It is not intended to harm Apple or Steinberg, the aim is to be less dependent of them by having a free and non-bloated common plugin api that has basically all the features of VST/AU/AAX/LV2 etc. All these proprietary apis can then be addressed with a bit of wrapping code when needed.

Right now, the de-facto most important standard is VST3, which is owned by Steinberg/Yamaha who can decide to revoke the license of any developer at their will. They have shown these last years that they can be really aggressive with their license. If clap takes over, then they won't have the same position of power on audio developers. This is good for the industry.

Even if there wasn't this licensing issue with VST3, none of the current plugin formats deserve to be the "default plugin format" , they are all terrible: very large codebases, bloated architectures, c++ api, unclear threading specifications... (exception: VST2 which is simple, with a c api, but Steinberg is not allowing it anymore for new developers).


I'm not sure how you become less dependent on Steinberg or Apple by promoting another standard that really needs them to support it to fulfill its logical destiny. If Steinberg can revoke a developer's license at will (I've never heard of them actually doing this, though, although I'd love to know examples of such behaviour) they could therefore do just that if they smell any wrapping code needed to bridge into the VST domain. Avid used to, for example, although I don't know if it's still the case, have a clause in the developer's agreement that prevented RTAS/AAX host plug-ins... I guess I'm old enough to remember when FXpansion! had such a plug-in to host other formats within another.

I do agree with you on the state of the current plug-in APIs. But unless CLAP plug-ins are hosted natively, they will still have to piggy back on top of all the crud you describe. So unless a product comes out that truly takes the lead away from Pro Tools, Logic, Cubase, et al... I feel like this is going to be a massive uphill struggle. Plug-in developers will gravitate towards where the money is; and unless users place serious pressure on Apple (that thought is amusing in and of itself!), Steinberg, and so on... It's hard to see CLAP making a dent. On the other hand, if it aims to replace JUCE as the intermediary development platform to make life easier for developers, that could be good. Although, that would seem to diminish the long term goals...

So if you need users to apply pressure on large companies, you're doomed. Even famous Cubase users like Hans Zimmer aren't going to get onboard this fight, despite his close relationship to Urs.


CLAP does not need to supplant all other plugin formats to succeed. Its real goal (arguably more ambitious) is to expand the set of features in the "least common denominator" of plugin formats. To do that, it only needs to win a race with one other format, which, as it happens, is officially already dead.

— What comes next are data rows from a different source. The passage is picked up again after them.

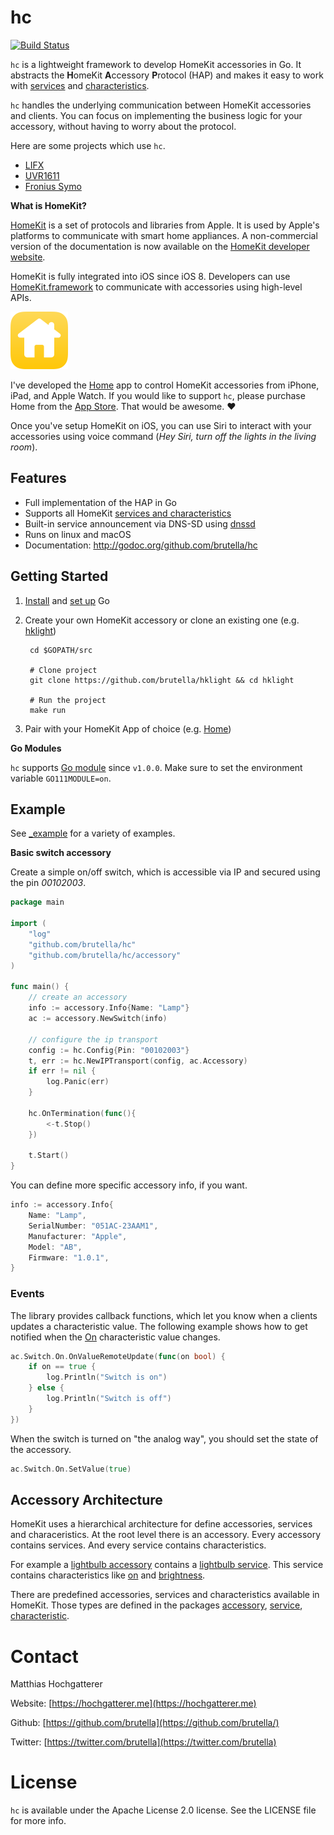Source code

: # hc

[![Build Status](https://travis-ci.org/brutella/hc.svg)](https://travis-ci.org/brutella/hc)

`hc` is a lightweight framework to develop HomeKit accessories in Go. 
It abstracts the **H**omeKit **A**ccessory **P**rotocol (HAP) and makes it easy to work with [services](service/README.md) and [characteristics](characteristic/README.md).

`hc` handles the underlying communication between HomeKit accessories and clients.
You can focus on implementing the business logic for your accessory, without having to worry about the protocol.

Here are some projects which use `hc`.

- [LIFX](https://github.com/brutella/hklifx/)
- [UVR1611](https://github.com/brutella/hkuvr)
- [Fronius Symo](https://github.com/brutella/hksymo)

**What is HomeKit?**

[HomeKit][homekit] is a set of protocols and libraries from Apple. It is used by Apple's platforms to communicate with smart home appliances. A non-commercial version of the documentation is now available on the [HomeKit developer website](https://developer.apple.com/homekit/).

HomeKit is fully integrated into iOS since iOS 8. Developers can use [HomeKit.framework](https://developer.apple.com/documentation/homekit) to communicate with accessories using high-level APIs.

<img alt="Home.app" src="_img/home-icon.png?raw=true" width="92" />

I've developed the [Home][home] app to control HomeKit accessories from iPhone, iPad, and Apple Watch.
If you would like to support `hc`, please purchase Home from the [App Store][home-appstore]. That would be awesome. ❤️

Once you've setup HomeKit on iOS, you can use Siri to interact with your accessories using voice command (*Hey Siri, turn off the lights in the living room*).

[home]: https://hochgatterer.me/home/
[home-appstore]: http://itunes.apple.com/app/id995994352

## Features

- Full implementation of the HAP in Go
- Supports all HomeKit [services and characteristics](service/README.md)
- Built-in service announcement via DNS-SD using [dnssd](http://github.com/brutella/dnssd)
- Runs on linux and macOS
- Documentation: http://godoc.org/github.com/brutella/hc

## Getting Started

1. [Install](http://golang.org/doc/install) and [set up](http://golang.org/doc/code.html#Organization) Go
2. Create your own HomeKit accessory or clone an existing one (e.g.  [hklight](https://github.com/brutella/hklight))

        cd $GOPATH/src
        
        # Clone project
        git clone https://github.com/brutella/hklight && cd hklight
        
        # Run the project
        make run

3. Pair with your HomeKit App of choice (e.g. [Home][home-appstore])

**Go Modules**

`hc` supports [Go module](https://github.com/golang/go/wiki/Modules) since `v1.0.0`.
Make sure to set the environment variable `GO111MODULE=on`.

## Example

See [_example](_example) for a variety of examples.

**Basic switch accessory**

Create a simple on/off switch, which is accessible via IP and secured using the pin *00102003*.

```go
package main

import (
    "log"
    "github.com/brutella/hc"
    "github.com/brutella/hc/accessory"
)

func main() {
    // create an accessory
    info := accessory.Info{Name: "Lamp"}
    ac := accessory.NewSwitch(info)
    
    // configure the ip transport
    config := hc.Config{Pin: "00102003"}
    t, err := hc.NewIPTransport(config, ac.Accessory)
    if err != nil {
        log.Panic(err)
    }
    
    hc.OnTermination(func(){
        <-t.Stop()
    })
    
    t.Start()
}
```

You can define more specific accessory info, if you want.

```go
info := accessory.Info{
    Name: "Lamp",
    SerialNumber: "051AC-23AAM1",
    Manufacturer: "Apple",
    Model: "AB",
    Firmware: "1.0.1",
}
```

### Events

The library provides callback functions, which let you know when a clients updates a characteristic value.
The following example shows how to get notified when the [On](characteristic/on.go) characteristic value changes.

```go
ac.Switch.On.OnValueRemoteUpdate(func(on bool) {
    if on == true {
        log.Println("Switch is on")
    } else {
        log.Println("Switch is off")
    }
})
```

When the switch is turned on "the analog way", you should set the state of the accessory.

```go
ac.Switch.On.SetValue(true)
```

## Accessory Architecture

HomeKit uses a hierarchical architecture for define accessories, services and characeristics.
At the root level there is an accessory.
Every accessory contains services.
And every service contains characteristics.

For example a [lightbulb accessory](accessory/lightbulb.go) contains a [lightbulb service](service/lightbulb.go).
This service contains characteristics like [on](characteristic/on.go) and [brightness](characteristic/brightness.go).

There are predefined accessories, services and characteristics available in HomeKit.
Those types are defined in the packages [accessory](accessory), [service](service), [characteristic](characteristic).

# Contact

Matthias Hochgatterer

Website: [https://hochgatterer.me](https://hochgatterer.me)

Github: [https://github.com/brutella](https://github.com/brutella/)

Twitter: [https://twitter.com/brutella](https://twitter.com/brutella)


# License

`hc` is available under the Apache License 2.0 license. See the LICENSE file for more info.

[homekit]: https://developer.apple.com/homekit/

Plugin developers don't just pursue the largest revenue streams. They also try to take the lowest-effort paths to those markets. CLAP is carefully designed to be a low-effort path for porting old plugins to an SDK compatible with modern feature sets, which can then be automatically wrapped in comparable formats such as VST3. There are other such SDKs, such as JUCE, but they almost all require a much larger investment of effort to work with old codebases. The fact that CLAP also specifies a well-defined plugin format further enables developers to write automatic test suites, or adapt such test suites that were originally designed for other formats. In a certain subset of the market, CLAP has already been adopted for these reasons, and as far as its creators are concerned, it has therefore already accomplished its goals.

As you suggest, there is a certain possibility that Apple or Steinberg would somehow prohibit the use of third-party SDKs in plugin development, but in reality this would be an absurd thing to try. It would accomplish nothing, alienate the entire market, and promptly result in a flurry of lawsuits and perhaps even an antitrust investigation.


In my opinion, the defacto standard is JUCE which wraps VST/AU/AAX


Relevant XKCD: https://xkcd.com/927/


I feel like I know 10x as much about audio standards and the major players from this comment alone.

This is literally the “it’ll takes me hours to Google it, but them 5 minutes to explain cause they’re an expert” in action.

Clearly you know your stuff and the amount of information you conveyed in such a little time is honestly really impressive.


I think this is a very negative and old-fashioned opinion, especially within HN that is usually focused on 'disrupting the industry' and 'innovation'.

Every day we see a new project written in the latest 'cool' language, and it receives praise and encouragement, yet try to suggest that a new audio plugin format has value and it's knocked back because 'industry standards'.

Just to give one simple example, if Native Instruments were to add CLAP to Kontakt player, and suddenly orchestral samples could have more variance per note, making the realism better - there would be huge demand from composers.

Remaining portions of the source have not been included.